Le is also known for her energetic demeanor. Le is set to marry Widawsky on Sunday at the North Ritz Club, a private reception hall in the Long Island hamlet of Syosset. Widawsky is Jewish, and in the last few months Le took on a side project in advance of the marriage: She began studying Hebrew.

She seemed “hell-bent on getting married,” Nguyen said. Indeed, in a series of Facebook status updates posted on Sept. 6 and Aug. 31, respectively, Le expressed her excitement about the coming wedding.

“Less than one week til the big day!”

“EEEEEKKK! 13 days til the wedding!”

And this, in a May 13 posting to Le’s wedding blog:

“In terms of consumables, I’m most excited about the pigs-in-a-blanket,” she wrote. “I love those yummy mini hotdog confections.”

“She was always talking about the wedding,” said Joseph Schlessinger, chair of the Department of Pharmacology. His department, Schlessinger said, “knows nothing” about Le’s disappearance. “We are just concerned; we are like her parents,” he said.

And they are praying for the safe return of the young woman whom faculty adviser and assistant pharmacology professor Anton Bennett dubbed a “fabulous student.” That praise was echoed by Le’s faculty mentor from her undergraduate studies at the University of Rochester.

“Annie is an outstanding student, smart, personable, and well-liked by everyone,” said Rocky Tuan, an expert on stem cell biology who now teaches at the University of Pittsburgh School of Medicine. Tuan, too, said he was shocked to hear of her disappearance.

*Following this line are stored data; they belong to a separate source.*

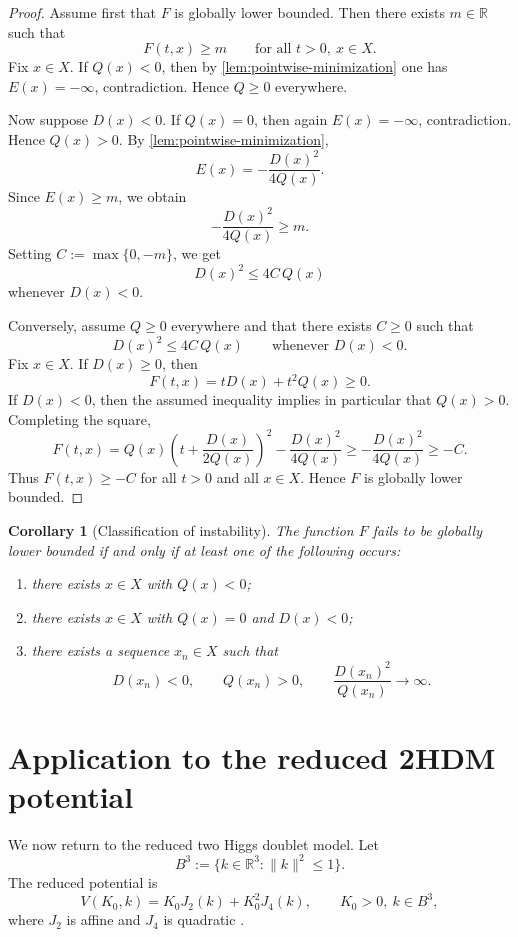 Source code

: \documentclass[11pt,a4paper]{article}
\newtheorem{corollary}[theorem]{Corollary}
\theoremstyle{definition}
\theoremstyle{remark}
\begin{document}
\begin{proof}
Assume first that $F$ is globally lower bounded. Then there exists $m\in\mathbb{R}$ such that
\[
F(t,x)\ge m
\qquad\text{for all }t>0,\ x\in X.
\]
Fix $x\in X$. If $Q(x)<0$, then by \cref{lem:pointwise-minimization} one has $E(x)=-\infty$, contradiction. Hence $Q\ge0$ everywhere.

Now suppose $D(x)<0$. If $Q(x)=0$, then again $E(x)=-\infty$, contradiction. Hence $Q(x)>0$. By \cref{lem:pointwise-minimization},
\[
E(x)=-\frac{D(x)^2}{4Q(x)}.
\]
Since $E(x)\ge m$, we obtain
\[
-\frac{D(x)^2}{4Q(x)}\ge m.
\]
Setting $C:=\max\{0,-m\}$, we get
\[
D(x)^2\le 4C\,Q(x)
\]
whenever $D(x)<0$.

Conversely, assume $Q\ge0$ everywhere and that there exists $C\ge0$ such that
\[
D(x)^2\le 4C\,Q(x)
\qquad\text{whenever }D(x)<0.
\]
Fix $x\in X$. If $D(x)\ge0$, then
\[
F(t,x)=tD(x)+t^2Q(x)\ge0.
\]
If $D(x)<0$, then the assumed inequality implies in particular that $Q(x)>0$. Completing the square,
\[
F(t,x)
=
Q(x)\left(t+\frac{D(x)}{2Q(x)}\right)^2-\frac{D(x)^2}{4Q(x)}
\ge -\frac{D(x)^2}{4Q(x)}
\ge -C.
\]
Thus $F(t,x)\ge -C$ for all $t>0$ and all $x\in X$. Hence $F$ is globally lower bounded.
\end{proof}

\begin{corollary}[Classification of instability]\label{cor:instability-classification}
The function $F$ fails to be globally lower bounded if and only if at least one of the following occurs:
\begin{enumerate}[label=(\arabic*)]
  \item there exists $x\in X$ with $Q(x)<0$;
  \item there exists $x\in X$ with $Q(x)=0$ and $D(x)<0$;
  \item there exists a sequence $x_n\in X$ such that
  \[
  D(x_n)<0,\qquad Q(x_n)>0,\qquad \frac{D(x_n)^2}{Q(x_n)}\to\infty.
  \]
\end{enumerate}
\end{corollary}

\section{Application to the reduced 2HDM potential}

We now return to the reduced two Higgs doublet model. Let
\[
B^3:=\{k\in\mathbb{R}^3:\|k\|^2\le1\}.
\]
The reduced potential is
\begin{equation}\label{eq:2hdm-reduced}
V(K_0,k)=K_0J_2(k)+K_0^2J_4(k),
\qquad K_0>0,\ k\in B^3,
\end{equation}
where $J_2$ is affine and $J_4$ is quadratic \citep{Maniatis2006,ToobySmith2026}.
\end{document}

Scott Bussom, an associate research scientist in the Pharmacology Department, works down the hall from Le’s lab — and before Tuesday, he saw her around all the time, he said.

“She seemed like a real hard worker,” Bussom said, “always here, always doing something.”

And wherever she went, Le was cautious. During the workday, Le was always “very transparent” about where she was going, Bennett said, keeping colleagues up to date on her whereabouts.

Seven months ago she wrote an article — “Crime and Safety in New Haven” — for B Magazine, a student-run publication at the Yale School of Medicine.

“New Haven is a city, and all cities have their perils,” she wrote, “but with a little street smarts, one can avoid becoming yet another statistic.”

In the article, Le offered her fellow Elis advice on how to avoid being robbed or having one’s car stolen in New Haven and interviewed James Perotti, chief of the Yale Police Department, who gave her six tips for preventing crime.

“She did not feel safe in New Haven,” Schlessinger said, adding that her 4’ 11” stature would have made her an easy target.